Pion is a lightweight PHP Framework.
1. Minimalism
Pion provides only the basic set of tools that allow you to receive a user request, process it and return a response.
With this approach, you are free to use your favorite templating/ORM/IoC-container etc. Pion is designed so as not to interfere with the integration of third-party components.
Remark 1: Here you can find a "plug and play" example application built using Pion + Doctrine + Symfony Console
Remark 2: For the Pion was created a native templating component - Peony. It is supplied separately in order to avoid tight integration with the core of the framework.

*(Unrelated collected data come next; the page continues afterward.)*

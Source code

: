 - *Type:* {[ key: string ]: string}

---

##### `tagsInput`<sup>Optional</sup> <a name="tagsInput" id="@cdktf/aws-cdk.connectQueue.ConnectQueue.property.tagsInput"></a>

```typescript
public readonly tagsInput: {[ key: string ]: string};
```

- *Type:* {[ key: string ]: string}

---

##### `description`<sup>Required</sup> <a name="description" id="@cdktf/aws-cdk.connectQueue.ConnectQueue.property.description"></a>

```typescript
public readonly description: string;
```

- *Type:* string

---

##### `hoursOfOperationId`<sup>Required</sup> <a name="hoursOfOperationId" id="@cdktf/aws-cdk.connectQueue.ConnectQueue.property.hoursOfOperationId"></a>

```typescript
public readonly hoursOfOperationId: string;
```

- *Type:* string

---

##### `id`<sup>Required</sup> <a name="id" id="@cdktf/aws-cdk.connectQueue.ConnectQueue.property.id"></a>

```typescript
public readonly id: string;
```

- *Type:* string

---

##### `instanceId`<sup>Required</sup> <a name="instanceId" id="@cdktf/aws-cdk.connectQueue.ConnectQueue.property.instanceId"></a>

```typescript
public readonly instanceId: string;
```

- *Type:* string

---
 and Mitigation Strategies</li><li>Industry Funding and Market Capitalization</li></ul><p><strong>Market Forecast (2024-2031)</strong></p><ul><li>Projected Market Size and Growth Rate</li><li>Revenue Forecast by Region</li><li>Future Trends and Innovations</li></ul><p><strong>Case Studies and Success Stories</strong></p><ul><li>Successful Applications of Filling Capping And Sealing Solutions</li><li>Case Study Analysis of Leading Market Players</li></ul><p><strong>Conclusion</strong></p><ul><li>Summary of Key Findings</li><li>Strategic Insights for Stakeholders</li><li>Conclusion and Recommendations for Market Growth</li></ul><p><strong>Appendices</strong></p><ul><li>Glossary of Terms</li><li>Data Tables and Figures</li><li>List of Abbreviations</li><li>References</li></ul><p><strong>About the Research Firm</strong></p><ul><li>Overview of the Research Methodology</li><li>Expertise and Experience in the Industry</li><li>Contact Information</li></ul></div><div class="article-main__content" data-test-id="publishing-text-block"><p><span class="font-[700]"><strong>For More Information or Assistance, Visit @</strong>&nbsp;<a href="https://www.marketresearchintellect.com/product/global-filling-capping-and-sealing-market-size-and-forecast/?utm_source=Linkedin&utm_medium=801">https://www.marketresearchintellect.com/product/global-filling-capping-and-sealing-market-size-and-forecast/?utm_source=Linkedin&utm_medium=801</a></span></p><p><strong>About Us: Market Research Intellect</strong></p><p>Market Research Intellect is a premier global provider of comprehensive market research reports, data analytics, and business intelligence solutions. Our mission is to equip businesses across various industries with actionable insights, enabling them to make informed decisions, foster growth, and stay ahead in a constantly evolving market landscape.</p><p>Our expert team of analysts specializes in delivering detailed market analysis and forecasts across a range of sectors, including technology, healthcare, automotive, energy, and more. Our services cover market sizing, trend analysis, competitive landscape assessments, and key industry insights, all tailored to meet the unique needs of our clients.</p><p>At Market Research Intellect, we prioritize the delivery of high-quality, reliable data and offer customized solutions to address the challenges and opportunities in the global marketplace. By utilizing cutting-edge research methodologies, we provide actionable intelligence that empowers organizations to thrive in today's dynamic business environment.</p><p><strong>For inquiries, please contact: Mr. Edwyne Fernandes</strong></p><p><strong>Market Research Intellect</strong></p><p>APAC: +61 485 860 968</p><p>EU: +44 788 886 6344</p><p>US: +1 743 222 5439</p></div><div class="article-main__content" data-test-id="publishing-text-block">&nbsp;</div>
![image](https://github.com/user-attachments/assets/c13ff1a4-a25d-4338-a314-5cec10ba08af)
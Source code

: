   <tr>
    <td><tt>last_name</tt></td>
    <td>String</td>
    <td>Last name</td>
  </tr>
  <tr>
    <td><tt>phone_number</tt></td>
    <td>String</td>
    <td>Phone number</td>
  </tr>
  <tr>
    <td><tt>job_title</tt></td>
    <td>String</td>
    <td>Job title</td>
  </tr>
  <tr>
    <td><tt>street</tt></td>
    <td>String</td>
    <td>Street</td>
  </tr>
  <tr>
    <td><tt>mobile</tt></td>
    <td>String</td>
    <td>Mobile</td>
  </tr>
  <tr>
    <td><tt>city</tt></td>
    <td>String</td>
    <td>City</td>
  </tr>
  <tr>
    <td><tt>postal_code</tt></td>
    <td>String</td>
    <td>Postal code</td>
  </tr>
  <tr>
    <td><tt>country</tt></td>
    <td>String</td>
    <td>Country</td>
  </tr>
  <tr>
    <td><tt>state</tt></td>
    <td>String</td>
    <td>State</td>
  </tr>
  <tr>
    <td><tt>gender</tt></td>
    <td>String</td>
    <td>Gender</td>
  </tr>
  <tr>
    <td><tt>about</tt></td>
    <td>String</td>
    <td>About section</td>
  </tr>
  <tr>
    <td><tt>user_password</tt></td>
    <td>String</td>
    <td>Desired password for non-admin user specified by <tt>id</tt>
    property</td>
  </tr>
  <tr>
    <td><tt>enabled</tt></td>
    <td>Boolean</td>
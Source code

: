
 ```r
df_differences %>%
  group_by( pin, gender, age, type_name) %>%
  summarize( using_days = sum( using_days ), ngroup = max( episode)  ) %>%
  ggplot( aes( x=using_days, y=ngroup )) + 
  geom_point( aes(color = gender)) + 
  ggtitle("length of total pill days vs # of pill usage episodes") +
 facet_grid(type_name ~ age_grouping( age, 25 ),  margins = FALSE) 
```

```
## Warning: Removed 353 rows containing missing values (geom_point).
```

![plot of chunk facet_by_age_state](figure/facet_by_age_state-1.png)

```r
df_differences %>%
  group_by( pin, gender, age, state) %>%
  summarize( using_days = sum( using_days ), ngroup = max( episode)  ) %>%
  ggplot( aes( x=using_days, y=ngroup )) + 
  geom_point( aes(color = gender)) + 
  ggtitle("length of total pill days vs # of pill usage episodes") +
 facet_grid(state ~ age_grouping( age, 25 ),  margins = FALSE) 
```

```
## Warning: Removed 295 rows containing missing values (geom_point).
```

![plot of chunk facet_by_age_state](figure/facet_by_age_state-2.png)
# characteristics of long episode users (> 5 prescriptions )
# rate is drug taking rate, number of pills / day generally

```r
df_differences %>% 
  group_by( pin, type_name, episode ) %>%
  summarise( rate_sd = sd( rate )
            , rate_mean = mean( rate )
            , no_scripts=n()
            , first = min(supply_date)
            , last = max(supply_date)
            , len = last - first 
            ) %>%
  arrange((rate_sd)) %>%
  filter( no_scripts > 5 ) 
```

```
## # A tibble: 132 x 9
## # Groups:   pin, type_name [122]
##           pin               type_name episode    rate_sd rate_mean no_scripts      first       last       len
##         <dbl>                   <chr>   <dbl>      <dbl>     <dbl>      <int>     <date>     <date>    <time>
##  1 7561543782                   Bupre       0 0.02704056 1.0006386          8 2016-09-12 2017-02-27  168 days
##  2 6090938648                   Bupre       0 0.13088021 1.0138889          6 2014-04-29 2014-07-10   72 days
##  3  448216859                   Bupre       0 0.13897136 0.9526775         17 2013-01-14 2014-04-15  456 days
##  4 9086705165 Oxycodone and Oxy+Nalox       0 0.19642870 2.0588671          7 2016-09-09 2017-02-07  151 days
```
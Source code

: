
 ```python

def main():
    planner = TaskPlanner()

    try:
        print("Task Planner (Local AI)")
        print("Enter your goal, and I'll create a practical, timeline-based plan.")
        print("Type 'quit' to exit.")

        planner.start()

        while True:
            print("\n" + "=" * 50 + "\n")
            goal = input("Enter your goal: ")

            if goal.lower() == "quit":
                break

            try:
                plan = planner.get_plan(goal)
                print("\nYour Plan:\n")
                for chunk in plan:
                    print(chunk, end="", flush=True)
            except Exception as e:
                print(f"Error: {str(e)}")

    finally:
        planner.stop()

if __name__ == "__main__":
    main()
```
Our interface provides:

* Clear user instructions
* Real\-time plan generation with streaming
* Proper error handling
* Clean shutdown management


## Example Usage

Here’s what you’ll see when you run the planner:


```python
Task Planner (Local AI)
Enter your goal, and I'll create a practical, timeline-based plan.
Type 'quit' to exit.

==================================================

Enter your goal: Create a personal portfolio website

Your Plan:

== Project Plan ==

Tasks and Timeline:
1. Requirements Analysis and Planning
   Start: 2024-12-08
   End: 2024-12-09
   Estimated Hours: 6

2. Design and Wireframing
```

Remark 3: Perhaps in the future their own ORM/IoC-container/Console/etc. components will be created, but in any case they will be delivered in separate packages.
2. Customizability
Pion is designed so that almost any of its components can be replaced with a custom one.
3. Muggle principle
The architecture of the framework is designed to reduce the amount of magic.
Author's opinion: you should always be able to see what is happening "under the hood", without fighting the "callback hell"/dump of abstract classes and yaml configurations.
Pion pushes the obvious flow and controllability.
4. IoC
Pion also pushes to follow the principles of IoC. You can see this in the example of argument resolving in the PionExample. If some action requires a db connection, the application supplies it with an EntityManager instance as an input parameter.
5. Foolproof
Yes, peony forces you to implement an URI class for each action each time. For example. But thanks to this, you are safe from accidental typos in the get parameter name.
In addition, you can easily rename some get parameter without affecting all the places where an URI is created for the desired controller.
6. Easy configuration
The Pion configuration process is extremely simple. No need to use yaml/json/associative arrays. Because you should be able to use "go to declaration" at any time.